# Grand questions



## Sleepless (Sep 8, 2011)

Hey, all!

Headed down the Grand on May 3rd and being my first time I have some questions. 

1-Weather:
I haven't been able to pull up much on this besides the wind. Will it be hot as Hades, cold at night, lots of rain or all of the above?

2-favourite guide book?

3-Spares:
I know to pack extraSunglasses, hats, back up whiskey and the likes. I'm wondering about thinks like oar towers, locks, ect. Just a thought but unsure given my tendency to over pack. 

4-Beers:
Yep, I like'em. Gonna bring a bunch of'em. I usually just pack'em in my Everthing Bag. I want to get a few cases up in the front to shift weight forward. What's the best way to stow them so they don't go swimming if/when I flip? 

5-What else:
I've looked at 20 pages of past Grand threads but Im sure there is so much I'm not anticipating. What advise can you offer? What did you learn? What did you wish you had brought along? 

6-Thanking the TL/permit holder:
Must be a ton of work and lots of stress gettin a trip like this together. I'm sure he will read this so... Thank you, brother.


----------



## 2tomcat2 (May 27, 2012)

1) Likely all of the above. Warm base layer, wind/rain protection should see you through...tendency to get cold? Warm hat, neoprene gloves and booties or synthetic socks to wear with sandals...Mother Nature always prevails

2) Belknap's, "The Colorado River in Grand Canyon by Larry Stevens, "Colorado River Briefs by Lindemann

3) allen wrench

4) enjoy!

5) bandanas (for everything), wet wipes (or enjoy bathing in the silt), biners, straps, duct tape; wash and moisturize feet to avoid river crud. 

6) if TL is open to delegating, be available to do whatever, especially after the trip for cleaning equipment, etc.

Here's to a great Grand trip. Say "yes" to everything the Canyon has to offer, stay well (hydrated!) and pay it forward.


----------



## caverdan (Aug 27, 2004)

For guide books I would recommend Tom Martin and Duwain Whitis "Guide to the Colorado River in the Grand Canyon Lees Ferry to South Cave" along with Tom Martin's book "Day Hikes from the River". Both are excellent resources this Topo's and a ton of places to camp and see in them.

As for extra beer...I'd put it in a dry bag and hide it till you need it.


----------



## mrkyak (Jul 11, 2005)

Tom Martins river map is spot on with his suggested routes through the rapids. At 13-16K upset and 209 rapid are really really big.
Oaring into the wind for days on end is a right of passage, just don't let it be your your ticket to rotator cuff damage. I prefer a cat over a raft for handling wind, it lets wind pass underneath between the tubes. Either way take care of your back and shoulders or you'll end up a passenger.
Mind your finger tips, wear some type of glove that allows you to rig and handle cam straps and have a second pair. Once you have taped up thumbs and index fingers it's almost impossible to operate cam straps.
Fern Glenn has the nicest 1/4 mile long beach.
Have a grand time!


----------



## briandburns (Jan 12, 2010)

Sleepless said:


> 5-What else:
> I've looked at 20 pages of past Grand threads but Im sure there is so much I'm not anticipating. What advise can you offer? What did you learn? What did you wish you had brought along?

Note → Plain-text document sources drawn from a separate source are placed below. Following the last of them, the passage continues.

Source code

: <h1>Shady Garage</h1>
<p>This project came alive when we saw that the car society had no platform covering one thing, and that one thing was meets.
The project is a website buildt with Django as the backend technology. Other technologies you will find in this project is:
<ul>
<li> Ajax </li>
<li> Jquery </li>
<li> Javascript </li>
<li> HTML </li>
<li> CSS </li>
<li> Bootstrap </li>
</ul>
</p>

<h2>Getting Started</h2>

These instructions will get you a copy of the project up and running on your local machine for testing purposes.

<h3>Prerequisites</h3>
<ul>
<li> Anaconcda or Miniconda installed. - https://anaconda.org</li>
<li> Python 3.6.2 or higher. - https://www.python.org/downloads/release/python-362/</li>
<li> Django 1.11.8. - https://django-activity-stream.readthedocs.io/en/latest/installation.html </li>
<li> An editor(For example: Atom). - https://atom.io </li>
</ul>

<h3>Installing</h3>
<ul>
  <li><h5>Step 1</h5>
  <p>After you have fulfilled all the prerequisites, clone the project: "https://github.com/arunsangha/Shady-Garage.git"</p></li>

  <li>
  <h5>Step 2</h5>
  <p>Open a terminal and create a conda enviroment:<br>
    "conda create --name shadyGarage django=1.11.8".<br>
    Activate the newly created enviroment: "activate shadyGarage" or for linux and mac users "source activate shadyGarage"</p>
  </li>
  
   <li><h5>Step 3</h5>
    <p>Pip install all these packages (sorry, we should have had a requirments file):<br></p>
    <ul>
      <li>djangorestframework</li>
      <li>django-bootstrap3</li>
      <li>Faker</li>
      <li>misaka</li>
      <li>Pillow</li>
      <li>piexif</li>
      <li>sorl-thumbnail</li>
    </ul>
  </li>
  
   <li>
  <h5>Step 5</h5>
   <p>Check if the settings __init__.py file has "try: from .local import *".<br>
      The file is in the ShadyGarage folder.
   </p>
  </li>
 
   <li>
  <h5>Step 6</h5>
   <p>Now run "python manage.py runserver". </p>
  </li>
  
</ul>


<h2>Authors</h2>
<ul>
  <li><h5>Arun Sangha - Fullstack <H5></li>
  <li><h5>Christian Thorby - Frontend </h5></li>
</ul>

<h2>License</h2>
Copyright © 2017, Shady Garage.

A product like "Skin Shield" liquid bandage is good to have along to help repair the cracks that open up at your fingertips from all the dry air and rigging chores. Some rafters use Super Glue for this, but the Skin Shield is also an antiseptic. Probably a little healthier...


----------



## tmacc (Sep 6, 2009)

We launched 5/8 in '09 and it was 105* at Phantom that day. The whole trip was hot. Only rained on one evening on day 15, but as other have mentioned, bring a extra layer or two.

Double ditto Martin-Whitis guide book for sure. Someone on MB suggested to bring two because they lost theirs in rapid or something. We put ours in one of those clears plastic ziploc map pockets that has d-rings on it. We then put a 'biner and a small loop strap that makes it easy to read w/o un-clipping it. We get the map pockets at REI. Liddemann's is a good guide too. Belknap not so much IMO.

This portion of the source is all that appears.